From Conatus and Conatus in Spinoza, in the Wikipedia: Conatus (Latin for effort; endeavor; impulse, inclination, tendency; undertaking; striving) is a term used in early philosophies of psychology and metaphysics to refer to an innate inclination of a thing to continue to exist and enhance itself. This "thing" may be mind, matter or a combination of both. Over the millennia, many different definitions and treatments have been formulated by philosophers. Seventeenth-century philosophers René Descartes, Baruch Spinoza, and Gottfried Leibniz, and their Empiricist contemporary Thomas Hobbes made important contributions. The conatus may refer to the instinctive "will to live" of living organisms or to various metaphysical theories of motion and inertia. Often the concept is associated with God's will in a pantheist view of Nature. The concept may be broken up into separate definitions for the mind and body and split when discussing centrifugal force and inertia. (...)
The concept of the conatus, as used in Baruch Spinoza's philosophy of psychology, is derived from sources both ancient and medieval. Spinoza reformulates principles that the Stoics, Cicero, Laertius, and especially Hobbes and Descartes developed.

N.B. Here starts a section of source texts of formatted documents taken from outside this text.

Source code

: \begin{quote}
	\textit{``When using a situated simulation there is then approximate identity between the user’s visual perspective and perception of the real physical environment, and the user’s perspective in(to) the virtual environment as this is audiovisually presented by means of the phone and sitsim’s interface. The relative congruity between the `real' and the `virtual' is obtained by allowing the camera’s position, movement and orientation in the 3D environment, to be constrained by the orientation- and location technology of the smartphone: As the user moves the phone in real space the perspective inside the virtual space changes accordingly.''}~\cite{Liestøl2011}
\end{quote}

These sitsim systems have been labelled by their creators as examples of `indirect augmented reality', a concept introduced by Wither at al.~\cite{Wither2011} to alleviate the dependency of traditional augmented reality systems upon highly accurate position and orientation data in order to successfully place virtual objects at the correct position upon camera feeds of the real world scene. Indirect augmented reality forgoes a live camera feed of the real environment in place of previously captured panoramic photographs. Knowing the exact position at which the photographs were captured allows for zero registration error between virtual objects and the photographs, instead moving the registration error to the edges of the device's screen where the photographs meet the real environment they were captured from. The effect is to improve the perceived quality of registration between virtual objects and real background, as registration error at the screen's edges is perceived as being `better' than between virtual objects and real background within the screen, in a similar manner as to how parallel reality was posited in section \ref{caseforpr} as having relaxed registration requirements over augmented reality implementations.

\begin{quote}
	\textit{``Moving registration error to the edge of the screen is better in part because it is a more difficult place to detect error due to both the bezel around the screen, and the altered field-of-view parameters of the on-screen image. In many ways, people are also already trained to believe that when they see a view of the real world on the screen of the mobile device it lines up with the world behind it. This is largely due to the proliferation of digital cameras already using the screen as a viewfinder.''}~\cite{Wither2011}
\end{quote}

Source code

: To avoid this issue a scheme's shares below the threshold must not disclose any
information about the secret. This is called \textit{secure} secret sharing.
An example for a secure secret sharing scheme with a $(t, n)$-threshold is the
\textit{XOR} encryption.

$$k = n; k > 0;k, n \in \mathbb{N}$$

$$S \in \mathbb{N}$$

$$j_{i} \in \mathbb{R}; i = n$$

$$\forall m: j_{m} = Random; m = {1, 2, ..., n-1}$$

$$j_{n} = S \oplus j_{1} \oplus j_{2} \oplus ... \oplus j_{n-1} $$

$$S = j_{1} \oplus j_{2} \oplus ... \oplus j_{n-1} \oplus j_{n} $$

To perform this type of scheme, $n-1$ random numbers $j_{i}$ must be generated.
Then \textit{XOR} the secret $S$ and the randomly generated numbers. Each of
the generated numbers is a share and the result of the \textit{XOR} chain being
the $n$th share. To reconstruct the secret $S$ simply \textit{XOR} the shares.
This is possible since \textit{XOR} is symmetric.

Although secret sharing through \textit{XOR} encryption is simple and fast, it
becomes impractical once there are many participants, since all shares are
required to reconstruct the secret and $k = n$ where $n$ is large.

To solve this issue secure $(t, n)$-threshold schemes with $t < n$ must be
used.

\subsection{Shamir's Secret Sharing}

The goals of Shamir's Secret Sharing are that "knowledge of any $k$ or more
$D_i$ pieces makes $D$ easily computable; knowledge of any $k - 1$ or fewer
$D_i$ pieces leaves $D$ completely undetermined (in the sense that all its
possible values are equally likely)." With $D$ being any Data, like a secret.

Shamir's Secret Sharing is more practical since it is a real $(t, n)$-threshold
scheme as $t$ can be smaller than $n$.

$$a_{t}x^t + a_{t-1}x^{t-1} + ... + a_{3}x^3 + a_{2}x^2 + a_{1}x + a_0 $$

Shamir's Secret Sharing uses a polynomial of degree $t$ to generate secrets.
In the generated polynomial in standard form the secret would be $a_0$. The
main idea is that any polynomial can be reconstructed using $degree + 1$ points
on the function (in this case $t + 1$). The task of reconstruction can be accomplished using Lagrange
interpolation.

One significant change he makes to Hobbes' theory is his belief that the conatus ad motum, (conatus to motion), is not mental, but material.
Spinoza, with his determinism, believes that man and nature must be unified under a consistent set of laws; God and nature are one, and there is no free will. Contrary to most philosophers of his time and in accordance with most of those of the present, Spinoza rejects the dualistic assumption that mind, intentionality, ethics, and freedom are to be treated as things separate from the natural world of physical objects and events. His goal is to provide a unified explanation of all these things within a naturalistic framework, and his notion of conatus is central to this project. For example, an action is "free", for Spinoza, only if it arises from the essence and conatus of an entity. There can be no absolute, unconditioned freedom of the will, since all events in the natural world, including human actions and choices, are determined in accord with the natural laws of the universe, which are inescapable. However, an action can still be free in the sense that it is not constrained or otherwise subject to external forces.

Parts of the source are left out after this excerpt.